▶ What you have to do:
The records below are to be reproduced exactly, with the pictures left out.

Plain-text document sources
⁂
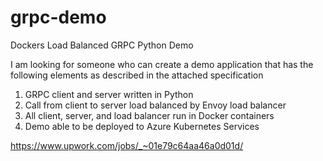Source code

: # grpc-demo
Dockers Load Balanced GRPC Python Demo

I am looking for someone who can create a demo application that has the following elements as described in the attached specification

1. GRPC client and server written in Python
2. Call from client to server load balanced by Envoy load balancer
3. All client, server, and load balancer run in Docker containers
4. Demo able to be deployed to Azure Kubernetes Services

https://www.upwork.com/jobs/_~01e79c64aa46a0d01d/
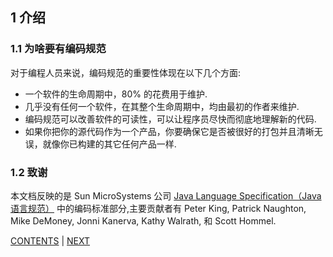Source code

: ## 1 介绍
### 1.1 为啥要有编码规范

对于编程人员来说，编码规范的重要性体现在以下几个方面:

- 一个软件的生命周期中，80% 的花费用于维护.
- 几乎没有任何一个软件，在其整个生命周期中，均由最初的作者来维护.
- 编码规范可以改善软件的可读性，可以让程序员尽快而彻底地理解新的代码.
- 如果你把你的源代码作为一个产品，你要确保它是否被很好的打包并且清晰无误，就像你已构建的其它任何产品一样.

### 1.2 致谢
本文档反映的是 Sun MicroSystems 公司 [Java Language Specification（Java语言规范）](http://docs.oracle.com/javase/specs/) 中的编码标准部分,主要贡献者有 Peter King, Patrick Naughton, Mike DeMoney, Jonni Kanerva, Kathy Walrath, 和 Scott Hommel.

[CONTENTS](SUMMARY.md) | [NEXT](page02.md)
⁂
▶ Your solution:
Source code

: # grpc-demo
Dockers Load Balanced GRPC Python Demo

I am looking for someone who can create a demo application that has the following elements as described in the attached specification

1. GRPC client and server written in Python
2. Call from client to server load balanced by Envoy load balancer
3. All client, server, and load balancer run in Docker containers
4. Demo able to be deployed to Azure Kubernetes Services

https://www.upwork.com/jobs/_~01e79c64aa46a0d01d/
Source code

: ## 1 介绍
### 1.1 为啥要有编码规范

对于编程人员来说，编码规范的重要性体现在以下几个方面:

- 一个软件的生命周期中，80% 的花费用于维护.
- 几乎没有任何一个软件，在其整个生命周期中，均由最初的作者来维护.
- 编码规范可以改善软件的可读性，可以让程序员尽快而彻底地理解新的代码.
- 如果你把你的源代码作为一个产品，你要确保它是否被很好的打包并且清晰无误，就像你已构建的其它任何产品一样.

### 1.2 致谢
本文档反映的是 Sun MicroSystems 公司 [Java Language Specification（Java语言规范）](http://docs.oracle.com/javase/specs/) 中的编码标准部分,主要贡献者有 Peter King, Patrick Naughton, Mike DeMoney, Jonni Kanerva, Kathy Walrath, 和 Scott Hommel.

[CONTENTS](SUMMARY.md) | [NEXT](page02.md)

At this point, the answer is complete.